Data provided: Begin
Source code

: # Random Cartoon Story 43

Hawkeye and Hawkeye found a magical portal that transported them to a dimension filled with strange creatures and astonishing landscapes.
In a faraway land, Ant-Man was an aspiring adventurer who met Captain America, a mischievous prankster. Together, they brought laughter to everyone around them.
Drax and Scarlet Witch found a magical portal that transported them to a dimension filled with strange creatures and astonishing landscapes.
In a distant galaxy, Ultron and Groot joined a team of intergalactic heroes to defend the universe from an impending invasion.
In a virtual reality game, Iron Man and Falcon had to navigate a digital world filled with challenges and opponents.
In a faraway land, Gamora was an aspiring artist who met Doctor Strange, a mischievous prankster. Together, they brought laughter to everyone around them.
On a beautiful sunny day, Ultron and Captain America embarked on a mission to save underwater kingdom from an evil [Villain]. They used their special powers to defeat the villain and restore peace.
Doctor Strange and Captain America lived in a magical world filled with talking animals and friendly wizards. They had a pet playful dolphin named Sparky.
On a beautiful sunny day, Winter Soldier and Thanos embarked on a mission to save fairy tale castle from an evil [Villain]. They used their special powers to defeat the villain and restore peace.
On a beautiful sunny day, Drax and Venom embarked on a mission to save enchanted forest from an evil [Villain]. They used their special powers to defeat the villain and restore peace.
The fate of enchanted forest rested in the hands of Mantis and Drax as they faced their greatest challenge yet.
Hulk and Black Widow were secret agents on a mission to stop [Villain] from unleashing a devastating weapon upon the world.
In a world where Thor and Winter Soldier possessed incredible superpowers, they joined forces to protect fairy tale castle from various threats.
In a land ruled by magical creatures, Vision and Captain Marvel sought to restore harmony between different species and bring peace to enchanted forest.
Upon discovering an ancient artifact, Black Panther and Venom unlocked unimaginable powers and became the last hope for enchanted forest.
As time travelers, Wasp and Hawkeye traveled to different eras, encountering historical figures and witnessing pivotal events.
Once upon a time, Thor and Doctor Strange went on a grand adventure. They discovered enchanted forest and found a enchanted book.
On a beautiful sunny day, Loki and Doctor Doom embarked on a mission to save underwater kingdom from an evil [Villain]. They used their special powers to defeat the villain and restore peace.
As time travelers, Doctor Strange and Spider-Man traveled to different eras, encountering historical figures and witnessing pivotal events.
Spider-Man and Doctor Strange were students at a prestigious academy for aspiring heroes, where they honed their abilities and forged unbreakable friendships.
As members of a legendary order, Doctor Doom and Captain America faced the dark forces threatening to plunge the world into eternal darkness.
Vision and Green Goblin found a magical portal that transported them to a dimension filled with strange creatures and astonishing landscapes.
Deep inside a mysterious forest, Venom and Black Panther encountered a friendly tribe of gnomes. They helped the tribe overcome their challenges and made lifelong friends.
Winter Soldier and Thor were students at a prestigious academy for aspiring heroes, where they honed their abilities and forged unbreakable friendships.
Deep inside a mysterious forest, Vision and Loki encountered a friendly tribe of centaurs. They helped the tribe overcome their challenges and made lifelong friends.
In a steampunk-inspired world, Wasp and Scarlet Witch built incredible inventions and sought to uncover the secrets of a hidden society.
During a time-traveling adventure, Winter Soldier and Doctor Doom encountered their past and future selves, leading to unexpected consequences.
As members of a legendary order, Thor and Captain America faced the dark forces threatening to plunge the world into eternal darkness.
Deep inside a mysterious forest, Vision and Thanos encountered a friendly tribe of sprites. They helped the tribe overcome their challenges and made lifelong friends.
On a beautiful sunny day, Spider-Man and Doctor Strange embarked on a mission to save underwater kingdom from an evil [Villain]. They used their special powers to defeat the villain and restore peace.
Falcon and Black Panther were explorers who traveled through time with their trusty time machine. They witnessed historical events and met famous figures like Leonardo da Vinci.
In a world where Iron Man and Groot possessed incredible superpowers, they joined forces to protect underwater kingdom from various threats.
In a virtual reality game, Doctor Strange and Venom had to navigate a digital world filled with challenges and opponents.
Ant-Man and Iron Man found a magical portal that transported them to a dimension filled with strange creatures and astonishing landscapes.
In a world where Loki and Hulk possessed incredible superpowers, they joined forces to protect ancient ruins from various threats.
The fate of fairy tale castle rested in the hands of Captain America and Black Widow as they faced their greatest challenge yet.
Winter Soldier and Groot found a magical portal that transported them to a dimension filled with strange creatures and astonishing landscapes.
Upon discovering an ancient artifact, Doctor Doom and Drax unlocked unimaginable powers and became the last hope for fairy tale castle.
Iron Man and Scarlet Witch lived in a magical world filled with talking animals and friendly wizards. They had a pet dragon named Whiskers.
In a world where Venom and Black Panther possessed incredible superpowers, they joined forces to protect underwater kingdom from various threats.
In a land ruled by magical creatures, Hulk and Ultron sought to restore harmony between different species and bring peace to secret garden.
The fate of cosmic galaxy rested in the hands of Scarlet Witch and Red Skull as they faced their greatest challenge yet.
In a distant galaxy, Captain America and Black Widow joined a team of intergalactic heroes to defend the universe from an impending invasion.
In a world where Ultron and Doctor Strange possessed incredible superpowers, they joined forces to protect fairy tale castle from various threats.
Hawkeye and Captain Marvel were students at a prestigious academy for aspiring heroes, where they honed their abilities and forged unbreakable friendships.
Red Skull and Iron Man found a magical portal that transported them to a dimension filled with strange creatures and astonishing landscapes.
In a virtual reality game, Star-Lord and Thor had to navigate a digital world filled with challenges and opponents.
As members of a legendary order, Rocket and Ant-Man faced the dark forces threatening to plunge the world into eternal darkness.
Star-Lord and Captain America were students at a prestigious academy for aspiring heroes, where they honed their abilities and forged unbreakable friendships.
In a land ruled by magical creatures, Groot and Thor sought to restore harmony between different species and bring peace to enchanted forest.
Data provided: End
* _Exercise instructions_:
One figure is all that is needed: the number of lines above in which the word "ancient" appears.

* _Written answer_:
3